On the other hand, there are also opportunities that $FRAX possesses:
Capital efficiency: At this point, users can deposit 1 $USDC and get 1 $FRAX which is capital efficient. It can be supposed that with migrating the new model, this capital efficiency will continue, thus, it is a competitive advantage that $FRAX possesses.
Established FRAX ecosystem to boost the use cases of $FRAX: Most of the stablecoins face the use cases problem, meaning that there is no place to utilize the underlying stablecoin. However, $FRAX can be used effectively via the general FRAX ecosystem including Fraxswap, Fraxlend, Fraxferry, and maybe in the future in the Fraxchain.
$LUSD is one of the most-forked stablecoin projects in the ecosystem as it offers a unique solution that provides censorship-resistant stablecoin. It is backed by $ETH, and users can borrow against their $ETH holdings with a minimum collateral ratio of only 110%.
Some of the features that make $LUSD competitive:
Immutable Smart Contracts
No interest charged
Moreover, as we can see from the latest announcements from Liquity Protocol, with the launch of Liquity v2, they will develop a new model that will utilize delta-neutral methods to maintain the value of the collateral. This will be a new stablecoin that is separate from the existing project.
As far as I am concerned, there are several challenges that $LUSD will face:
Limited Scalability: Even though $LUSD is one of the most inspiring projects in the ecosystem, it is also one of the least scalable ones as it requires over-collateralization, possesses liquidation risks and only $ETH is accepted as collateral.
Lack of $LUSD holders/users: As a result of the lack of scalability of $LUSD, there are only 8k holders of the stablecoin with a market cap of around $300 million according to Etherscan***.
Lack of use cases: As $LUSD is not scalable enough, it is not possible to find enough liquidity across the major protocols, thus, preventing the adoption of $LUSD.

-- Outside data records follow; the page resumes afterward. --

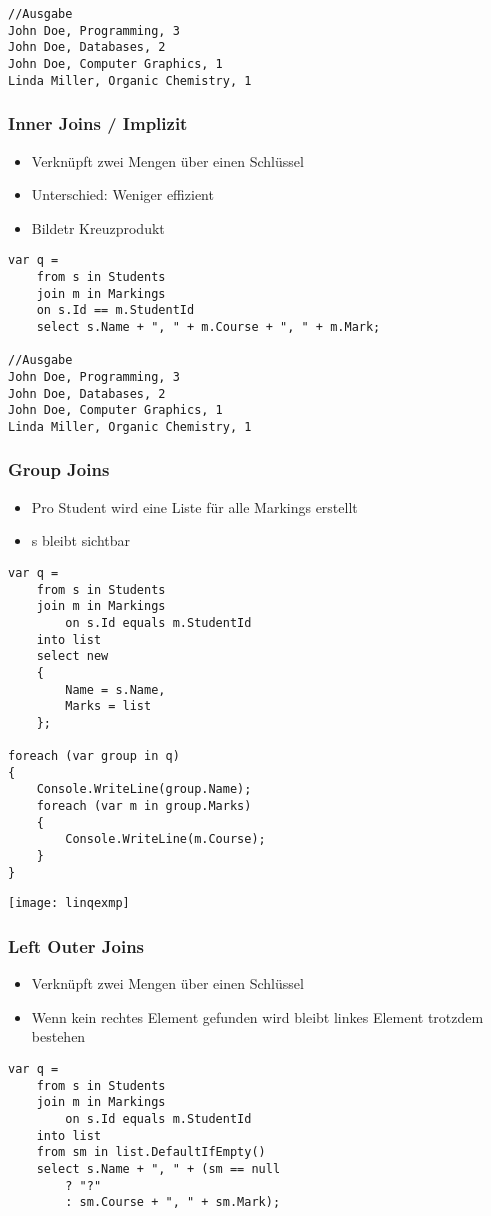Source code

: \begin{multicols*}{2}
\begin{lstlisting}
//Ausgabe
John Doe, Programming, 3
John Doe, Databases, 2
John Doe, Computer Graphics, 1 
Linda Miller, Organic Chemistry, 1
\end{lstlisting}
\subsubsection{Inner Joins / Implizit}
\begin{itemize}
    \item Verknüpft zwei Mengen über einen Schlüssel
    \item Unterschied: Weniger effizient
    \item Bildetr Kreuzprodukt
\end{itemize}
\begin{lstlisting}
var q =
    from s in Students
    join m in Markings
    on s.Id == m.StudentId
    select s.Name + ", " + m.Course + ", " + m.Mark;

//Ausgabe
John Doe, Programming, 3
John Doe, Databases, 2
John Doe, Computer Graphics, 1 
Linda Miller, Organic Chemistry, 1
\end{lstlisting}
\subsubsection{Group Joins}
\begin{itemize}
    \item Pro Student wird eine Liste für alle Markings erstellt
    \item s bleibt sichtbar
\end{itemize}
\begin{lstlisting}
var q =
    from s in Students 
    join m in Markings
        on s.Id equals m.StudentId
    into list
    select new
    {
        Name = s.Name,
        Marks = list
    };

foreach (var group in q) 
{
    Console.WriteLine(group.Name);
    foreach (var m in group.Marks)
    {
        Console.WriteLine(m.Course);
    }
}
\end{lstlisting}
\texttt{[image: linqexmp]}
\subsubsection{Left Outer Joins}
\begin{itemize}
    \item Verknüpft zwei Mengen über einen Schlüssel
    \item Wenn kein rechtes Element gefunden wird bleibt linkes Element trotzdem bestehen
\end{itemize}
\begin{lstlisting}
var q =
    from s in Students 
    join m in Markings
        on s.Id equals m.StudentId
    into list
    from sm in list.DefaultIfEmpty()
    select s.Name + ", " + (sm == null
        ? "?"
        : sm.Course + ", " + sm.Mark);


\end{lstlisting}
\end{multicols*}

Capital Efficiency: Liquidity requires over-collateralization with liquidation risks, thus, it is not a good choice in terms of capital efficiency that limits the ability of $LUSD to be treated as a medium of exchange.
On the other hand, there are also opportunities that $LUSD possesses:
Censorship resistance: The most unique aspect of $LUSD is that it is the best project in terms of decentralization and censorship resistance. I do not think that there is competition in this field.
Strong brand: $LUSD’s long-term success in terms of decentralization and peg stability and the team’s success in achieving trust among the community makes the $LUSD brand a strong one, that can be utilized by the team.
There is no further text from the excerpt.